Entries shown
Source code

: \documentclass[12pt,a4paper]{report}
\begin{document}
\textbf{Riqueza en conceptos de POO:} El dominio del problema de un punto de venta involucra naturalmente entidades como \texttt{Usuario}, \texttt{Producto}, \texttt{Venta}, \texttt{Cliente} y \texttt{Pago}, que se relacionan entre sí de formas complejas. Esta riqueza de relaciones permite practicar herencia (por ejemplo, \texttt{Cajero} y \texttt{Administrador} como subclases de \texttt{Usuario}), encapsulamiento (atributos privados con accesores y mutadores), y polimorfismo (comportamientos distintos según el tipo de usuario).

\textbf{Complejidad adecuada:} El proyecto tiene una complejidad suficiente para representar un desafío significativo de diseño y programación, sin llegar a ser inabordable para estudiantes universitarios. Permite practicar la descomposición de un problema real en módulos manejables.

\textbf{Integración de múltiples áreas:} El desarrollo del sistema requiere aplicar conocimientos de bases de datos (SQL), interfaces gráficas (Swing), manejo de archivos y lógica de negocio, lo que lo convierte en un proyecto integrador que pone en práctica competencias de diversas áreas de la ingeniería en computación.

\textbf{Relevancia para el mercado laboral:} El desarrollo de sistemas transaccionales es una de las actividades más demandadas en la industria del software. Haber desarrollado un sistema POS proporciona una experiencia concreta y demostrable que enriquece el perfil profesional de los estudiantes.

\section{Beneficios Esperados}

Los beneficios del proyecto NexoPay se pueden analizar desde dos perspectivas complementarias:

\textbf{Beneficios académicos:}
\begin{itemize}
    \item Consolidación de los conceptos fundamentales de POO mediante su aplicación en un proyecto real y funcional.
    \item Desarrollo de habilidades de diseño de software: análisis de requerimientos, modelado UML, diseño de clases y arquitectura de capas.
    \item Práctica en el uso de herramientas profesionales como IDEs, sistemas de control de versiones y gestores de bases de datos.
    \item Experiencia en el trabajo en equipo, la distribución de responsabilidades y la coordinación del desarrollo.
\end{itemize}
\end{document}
--
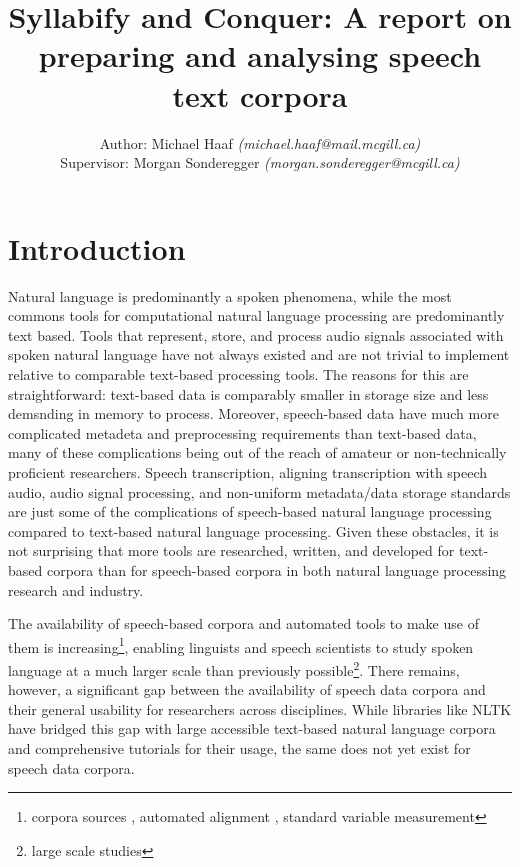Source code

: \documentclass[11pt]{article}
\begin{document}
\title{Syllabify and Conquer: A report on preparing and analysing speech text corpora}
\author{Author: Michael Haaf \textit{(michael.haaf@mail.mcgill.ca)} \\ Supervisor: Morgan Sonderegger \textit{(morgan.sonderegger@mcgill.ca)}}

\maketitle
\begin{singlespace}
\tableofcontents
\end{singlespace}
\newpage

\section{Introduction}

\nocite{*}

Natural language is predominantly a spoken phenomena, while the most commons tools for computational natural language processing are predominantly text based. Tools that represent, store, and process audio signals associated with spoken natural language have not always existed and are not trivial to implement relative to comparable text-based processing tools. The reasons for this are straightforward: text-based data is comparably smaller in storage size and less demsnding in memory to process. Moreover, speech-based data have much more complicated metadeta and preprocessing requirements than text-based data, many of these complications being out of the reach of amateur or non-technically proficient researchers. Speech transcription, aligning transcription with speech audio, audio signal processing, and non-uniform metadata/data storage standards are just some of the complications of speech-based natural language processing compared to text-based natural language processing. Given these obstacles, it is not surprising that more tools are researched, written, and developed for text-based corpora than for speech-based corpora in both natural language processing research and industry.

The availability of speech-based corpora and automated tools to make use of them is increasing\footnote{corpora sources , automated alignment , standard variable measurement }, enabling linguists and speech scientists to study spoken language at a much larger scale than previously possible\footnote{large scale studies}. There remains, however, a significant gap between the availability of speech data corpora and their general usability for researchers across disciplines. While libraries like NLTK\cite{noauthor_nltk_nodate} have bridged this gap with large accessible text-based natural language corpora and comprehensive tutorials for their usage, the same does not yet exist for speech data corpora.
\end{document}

Work required
Look above for the line holding "Los beneficios del" and the line holding "real y funcional.", then output exactly those two lines and every line between them, nothing more.

Task response
Los beneficios del proyecto NexoPay se pueden analizar desde dos perspectivas complementarias:

\textbf{Beneficios académicos:}
\begin{itemize}
    \item Consolidación de los conceptos fundamentales de POO mediante su aplicación en un proyecto real y funcional.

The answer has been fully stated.